Dataset items
———
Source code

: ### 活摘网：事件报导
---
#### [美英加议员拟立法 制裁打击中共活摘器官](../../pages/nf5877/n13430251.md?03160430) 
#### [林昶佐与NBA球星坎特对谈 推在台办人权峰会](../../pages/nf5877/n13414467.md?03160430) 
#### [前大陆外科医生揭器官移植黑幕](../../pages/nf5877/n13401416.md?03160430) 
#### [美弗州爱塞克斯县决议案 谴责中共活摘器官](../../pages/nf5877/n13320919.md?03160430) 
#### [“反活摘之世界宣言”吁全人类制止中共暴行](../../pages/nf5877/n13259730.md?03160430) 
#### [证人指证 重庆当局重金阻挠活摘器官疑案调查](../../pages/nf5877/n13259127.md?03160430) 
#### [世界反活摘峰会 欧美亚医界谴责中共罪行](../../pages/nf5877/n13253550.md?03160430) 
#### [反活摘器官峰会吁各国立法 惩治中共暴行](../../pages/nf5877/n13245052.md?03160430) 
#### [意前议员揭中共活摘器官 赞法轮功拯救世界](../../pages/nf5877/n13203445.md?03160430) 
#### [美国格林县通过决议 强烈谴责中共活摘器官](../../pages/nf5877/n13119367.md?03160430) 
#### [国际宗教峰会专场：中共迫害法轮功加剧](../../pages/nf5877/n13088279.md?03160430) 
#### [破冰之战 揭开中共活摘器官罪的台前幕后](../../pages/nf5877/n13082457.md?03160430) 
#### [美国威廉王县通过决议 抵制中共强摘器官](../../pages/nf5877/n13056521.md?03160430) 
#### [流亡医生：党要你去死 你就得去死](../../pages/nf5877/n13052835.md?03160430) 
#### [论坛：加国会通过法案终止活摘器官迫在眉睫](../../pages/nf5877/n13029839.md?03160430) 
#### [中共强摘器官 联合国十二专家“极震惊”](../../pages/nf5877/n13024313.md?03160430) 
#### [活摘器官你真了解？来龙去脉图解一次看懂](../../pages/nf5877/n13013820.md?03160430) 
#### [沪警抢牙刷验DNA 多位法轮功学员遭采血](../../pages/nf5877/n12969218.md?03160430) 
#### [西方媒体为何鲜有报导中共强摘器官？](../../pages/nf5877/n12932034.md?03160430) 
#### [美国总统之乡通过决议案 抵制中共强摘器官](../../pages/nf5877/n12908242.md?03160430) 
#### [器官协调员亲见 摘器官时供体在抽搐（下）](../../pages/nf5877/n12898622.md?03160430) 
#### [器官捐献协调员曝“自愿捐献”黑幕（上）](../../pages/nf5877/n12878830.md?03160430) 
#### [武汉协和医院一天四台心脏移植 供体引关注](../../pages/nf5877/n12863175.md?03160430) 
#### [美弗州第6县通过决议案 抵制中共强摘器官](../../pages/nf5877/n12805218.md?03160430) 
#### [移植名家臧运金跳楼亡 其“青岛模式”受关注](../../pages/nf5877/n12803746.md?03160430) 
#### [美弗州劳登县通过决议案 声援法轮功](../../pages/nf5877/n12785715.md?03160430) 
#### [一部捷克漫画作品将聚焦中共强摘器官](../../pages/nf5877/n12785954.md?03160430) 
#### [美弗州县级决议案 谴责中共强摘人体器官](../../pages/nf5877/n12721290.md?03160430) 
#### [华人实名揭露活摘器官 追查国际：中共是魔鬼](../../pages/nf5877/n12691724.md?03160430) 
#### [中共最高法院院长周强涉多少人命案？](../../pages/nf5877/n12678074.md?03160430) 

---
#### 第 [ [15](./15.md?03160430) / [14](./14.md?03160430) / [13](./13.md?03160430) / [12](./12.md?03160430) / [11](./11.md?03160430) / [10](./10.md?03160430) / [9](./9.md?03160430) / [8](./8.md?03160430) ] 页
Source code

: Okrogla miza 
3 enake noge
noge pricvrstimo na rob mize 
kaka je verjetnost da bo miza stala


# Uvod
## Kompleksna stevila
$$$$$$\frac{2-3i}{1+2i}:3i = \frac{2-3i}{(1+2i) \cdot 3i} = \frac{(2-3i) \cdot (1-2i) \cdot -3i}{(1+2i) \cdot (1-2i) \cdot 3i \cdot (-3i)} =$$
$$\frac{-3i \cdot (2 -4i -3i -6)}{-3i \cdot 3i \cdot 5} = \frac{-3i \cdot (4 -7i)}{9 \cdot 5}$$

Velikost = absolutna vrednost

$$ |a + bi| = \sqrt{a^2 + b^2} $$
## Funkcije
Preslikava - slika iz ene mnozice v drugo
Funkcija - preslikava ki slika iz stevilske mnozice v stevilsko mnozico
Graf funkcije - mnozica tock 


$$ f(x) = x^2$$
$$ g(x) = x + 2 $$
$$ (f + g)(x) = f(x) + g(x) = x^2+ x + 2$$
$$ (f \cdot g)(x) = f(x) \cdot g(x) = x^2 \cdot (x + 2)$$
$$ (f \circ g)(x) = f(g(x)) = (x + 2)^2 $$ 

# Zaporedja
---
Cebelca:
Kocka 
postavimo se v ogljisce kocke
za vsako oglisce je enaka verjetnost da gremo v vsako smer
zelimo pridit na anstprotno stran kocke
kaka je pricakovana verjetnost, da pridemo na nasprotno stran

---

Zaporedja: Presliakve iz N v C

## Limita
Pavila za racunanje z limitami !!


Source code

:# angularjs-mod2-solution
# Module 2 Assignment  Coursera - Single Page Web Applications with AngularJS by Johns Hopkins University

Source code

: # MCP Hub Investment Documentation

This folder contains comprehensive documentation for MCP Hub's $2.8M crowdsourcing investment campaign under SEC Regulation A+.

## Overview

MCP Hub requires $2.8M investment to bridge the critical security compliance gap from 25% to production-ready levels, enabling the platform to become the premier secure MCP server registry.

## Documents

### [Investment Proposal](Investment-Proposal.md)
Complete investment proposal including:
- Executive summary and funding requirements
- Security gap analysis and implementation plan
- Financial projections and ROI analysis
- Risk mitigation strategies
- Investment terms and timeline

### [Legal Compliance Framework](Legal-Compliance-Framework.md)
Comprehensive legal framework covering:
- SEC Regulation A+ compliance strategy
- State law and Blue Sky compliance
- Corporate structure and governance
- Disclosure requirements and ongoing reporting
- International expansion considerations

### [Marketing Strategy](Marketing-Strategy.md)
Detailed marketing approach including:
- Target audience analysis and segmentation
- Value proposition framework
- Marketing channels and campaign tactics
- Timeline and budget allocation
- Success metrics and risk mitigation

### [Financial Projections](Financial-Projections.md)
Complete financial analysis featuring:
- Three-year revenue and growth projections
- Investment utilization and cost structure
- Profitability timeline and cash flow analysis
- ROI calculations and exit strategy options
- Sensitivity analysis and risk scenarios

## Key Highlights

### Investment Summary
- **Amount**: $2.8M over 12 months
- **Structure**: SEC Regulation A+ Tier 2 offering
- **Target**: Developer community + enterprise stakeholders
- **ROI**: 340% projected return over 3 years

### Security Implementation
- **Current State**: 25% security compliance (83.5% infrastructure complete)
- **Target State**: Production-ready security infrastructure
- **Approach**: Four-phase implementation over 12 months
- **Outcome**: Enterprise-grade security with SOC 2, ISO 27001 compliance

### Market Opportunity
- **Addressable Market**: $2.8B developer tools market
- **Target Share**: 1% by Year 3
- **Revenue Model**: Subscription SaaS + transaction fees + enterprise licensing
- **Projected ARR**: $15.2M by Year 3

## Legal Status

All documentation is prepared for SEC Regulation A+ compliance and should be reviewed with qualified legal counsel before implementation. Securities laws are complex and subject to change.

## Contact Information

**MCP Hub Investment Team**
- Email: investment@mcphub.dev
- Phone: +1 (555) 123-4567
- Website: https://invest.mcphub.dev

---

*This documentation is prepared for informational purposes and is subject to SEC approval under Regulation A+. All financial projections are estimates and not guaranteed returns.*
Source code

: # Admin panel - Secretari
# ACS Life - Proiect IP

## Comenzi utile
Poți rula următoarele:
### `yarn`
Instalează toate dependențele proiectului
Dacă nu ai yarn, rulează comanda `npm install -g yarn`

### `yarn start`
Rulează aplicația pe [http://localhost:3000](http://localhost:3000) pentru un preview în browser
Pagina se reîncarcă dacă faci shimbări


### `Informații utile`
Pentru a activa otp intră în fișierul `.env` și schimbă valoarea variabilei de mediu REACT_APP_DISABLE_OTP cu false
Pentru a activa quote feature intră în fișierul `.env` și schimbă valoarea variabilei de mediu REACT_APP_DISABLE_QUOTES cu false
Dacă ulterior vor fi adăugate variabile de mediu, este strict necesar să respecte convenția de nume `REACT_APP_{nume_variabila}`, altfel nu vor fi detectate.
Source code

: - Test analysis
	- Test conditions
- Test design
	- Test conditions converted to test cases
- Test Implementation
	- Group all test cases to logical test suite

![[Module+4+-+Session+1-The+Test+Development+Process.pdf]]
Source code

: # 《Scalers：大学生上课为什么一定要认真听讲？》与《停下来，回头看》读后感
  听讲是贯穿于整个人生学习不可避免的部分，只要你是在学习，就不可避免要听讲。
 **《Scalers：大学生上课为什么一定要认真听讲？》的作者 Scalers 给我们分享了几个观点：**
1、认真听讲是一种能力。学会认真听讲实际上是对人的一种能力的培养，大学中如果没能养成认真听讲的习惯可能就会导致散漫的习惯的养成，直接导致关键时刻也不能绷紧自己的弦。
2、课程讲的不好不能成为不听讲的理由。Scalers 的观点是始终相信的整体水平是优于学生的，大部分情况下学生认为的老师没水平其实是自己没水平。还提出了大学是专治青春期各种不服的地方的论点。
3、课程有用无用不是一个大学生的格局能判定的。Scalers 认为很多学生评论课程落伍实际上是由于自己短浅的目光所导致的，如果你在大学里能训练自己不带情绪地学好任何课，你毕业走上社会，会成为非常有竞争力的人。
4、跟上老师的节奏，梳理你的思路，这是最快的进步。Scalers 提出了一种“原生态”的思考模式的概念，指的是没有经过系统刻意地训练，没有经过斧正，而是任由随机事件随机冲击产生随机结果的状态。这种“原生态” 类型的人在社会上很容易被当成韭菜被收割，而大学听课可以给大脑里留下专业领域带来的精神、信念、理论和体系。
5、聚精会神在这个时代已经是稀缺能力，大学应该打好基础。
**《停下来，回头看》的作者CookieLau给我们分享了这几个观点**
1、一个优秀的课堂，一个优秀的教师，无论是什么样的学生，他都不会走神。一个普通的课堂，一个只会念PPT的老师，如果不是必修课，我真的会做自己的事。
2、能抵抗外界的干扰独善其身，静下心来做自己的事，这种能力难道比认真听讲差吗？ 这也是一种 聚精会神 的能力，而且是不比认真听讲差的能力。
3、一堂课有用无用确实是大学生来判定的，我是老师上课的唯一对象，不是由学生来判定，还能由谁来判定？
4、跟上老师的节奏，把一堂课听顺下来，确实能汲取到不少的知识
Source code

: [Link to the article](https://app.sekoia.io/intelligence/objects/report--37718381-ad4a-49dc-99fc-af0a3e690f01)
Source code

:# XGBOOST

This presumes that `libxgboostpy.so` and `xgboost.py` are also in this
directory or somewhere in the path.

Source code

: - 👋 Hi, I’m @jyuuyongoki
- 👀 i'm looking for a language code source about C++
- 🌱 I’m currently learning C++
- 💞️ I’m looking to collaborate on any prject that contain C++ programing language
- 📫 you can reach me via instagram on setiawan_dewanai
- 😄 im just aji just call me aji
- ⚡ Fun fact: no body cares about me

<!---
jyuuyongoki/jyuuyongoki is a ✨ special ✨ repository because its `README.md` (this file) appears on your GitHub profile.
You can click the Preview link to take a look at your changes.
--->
———
### Requirement
Copy the entries above exactly, but only from the line holding "- **Amount**: $2.8M over 12 months" through the line holding "- **Target Share**: 1% by Year 3", both included.

### Solved problem
- **Amount**: $2.8M over 12 months
- **Structure**: SEC Regulation A+ Tier 2 offering
- **Target**: Developer community + enterprise stakeholders
- **ROI**: 340% projected return over 3 years

### Security Implementation
- **Current State**: 25% security compliance (83.5% infrastructure complete)
- **Target State**: Production-ready security infrastructure
- **Approach**: Four-phase implementation over 12 months
- **Outcome**: Enterprise-grade security with SOC 2, ISO 27001 compliance

### Market Opportunity
- **Addressable Market**: $2.8B developer tools market
- **Target Share**: 1% by Year 3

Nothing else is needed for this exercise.